Je suis allongée, je m’étire et mon corps est long.

Étendue dans un pré, chaque parcelle de ma peau en contact avec le sol est le gué où migrent les millions de sensations, de cellules et de phéromones qui forment ma relation à l’herbe et ses habitants. Je suis tout entière une infime particule d’une des innombrables frontières entre terre et atmosphère, un minuscule point des immensités qui se côtoient et cohabitent depuis la nuit des temps.

Blottie sous ma couette, je peux connaître la volupté de la fraîcheur des draps à mes pieds en même temps que la douce chaleur du molleton enveloppant mes épaules. Je touche du bout de mes orteils l’extrême trame du drap, la ligne discrète qui sépare celui du dessous de celui du dessus, le bord plus frais où l’air ne s’est pas encore réchauffé d’un contact humain. J’effleure de la paume de mes mains dépliées le bois tendre de la tête de lit, je m’y appuie doucement, savourant cette sensation d’échange entre deux organismes vivants, mon être et le pin émigré de Suède. Je me remémore les tendres étreintes passées où mon appui s’est fait soutien d’un corps pénétrant le mien en souples ondulations.

Je suis debout. Mes muscles et mon squelette portent mon être vers l’infini du ciel, gardant par la plante de mes pieds le contact avec les origines terrestres. L’immensité des nues me rapetisse vers le sol, mon organisme, tassé et ramassé au ras des pâquerettes, s’efforce d’offrir à la grandeur céleste le plus grand nombre possible de neurones et autres fibres cérébrales, du plus près qu’il se peut concevoir, afin de toucher si possible, d’effleurer au moins, d’espérer en tout cas … la connaissance d’un ailleurs.

29 septembre 2007

La maison s’éveille doucement. Les oiseaux qui chantent depuis quelques heures ont eu raison de la nuit, ça y est, le soleil caresse la cime des arbres, les ardoises commencent à sécher, la rosée ne sera plus bientôt qu’un souvenir au sommet des brins d’herbe.

Le chat vient de rentrer de sa virée, il en est maintenant à finir de nettoyer son pelage en gardien précautionneux de son organisme fourbu. Bientôt il laissera à son tour les images et les sensations prendre possession de son être, revivre les courses nocturnes, les échanges félins et autres visions des dernières heures éveillé.

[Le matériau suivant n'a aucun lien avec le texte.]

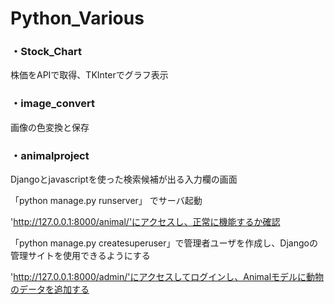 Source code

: # Python_Various

### ・Stock_Chart

株価をAPIで取得、TKInterでグラフ表示

### ・image_convert

画像の色変換と保存

### ・animalproject

Djangoとjavascriptを使った検索候補が出る入力欄の画面

「python manage.py runserver」 でサーバ起動

'http://127.0.0.1:8000/animal/'にアクセスし、正常に機能するか確認

「python manage.py createsuperuser」で管理者ユーザを作成し、Djangoの管理サイトを使用できるようにする

'http://127.0.0.1:8000/admin/'にアクセスしてログインし、Animalモデルに動物のデータを追加する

Je reviens lentement, quant à moi, de ce voyage intérieur qui m’a laissé cette nuit encore passer du rire aux larmes, des attentes angoissées au plaisir le plus charnel… J’aime ces moments tranquilles et pourtant presque fébriles où je remonte le fil d’un rêve pour tenter de retrouver quelques bribes de ces bonheurs fugaces, de ces étranges découvertes sur moi-même… et me donner les clefs pour mieux vivre ce jour qui se lève.

Il y a quelques heures, quelques minutes peut-être, j’étais cette femme désorientée qui cherche son ancien amant dans un fatras de vieux tissus, dans un coin d’un hangar abandonné, perdu au milieu d’un terrain vague au fin fond de nulle part.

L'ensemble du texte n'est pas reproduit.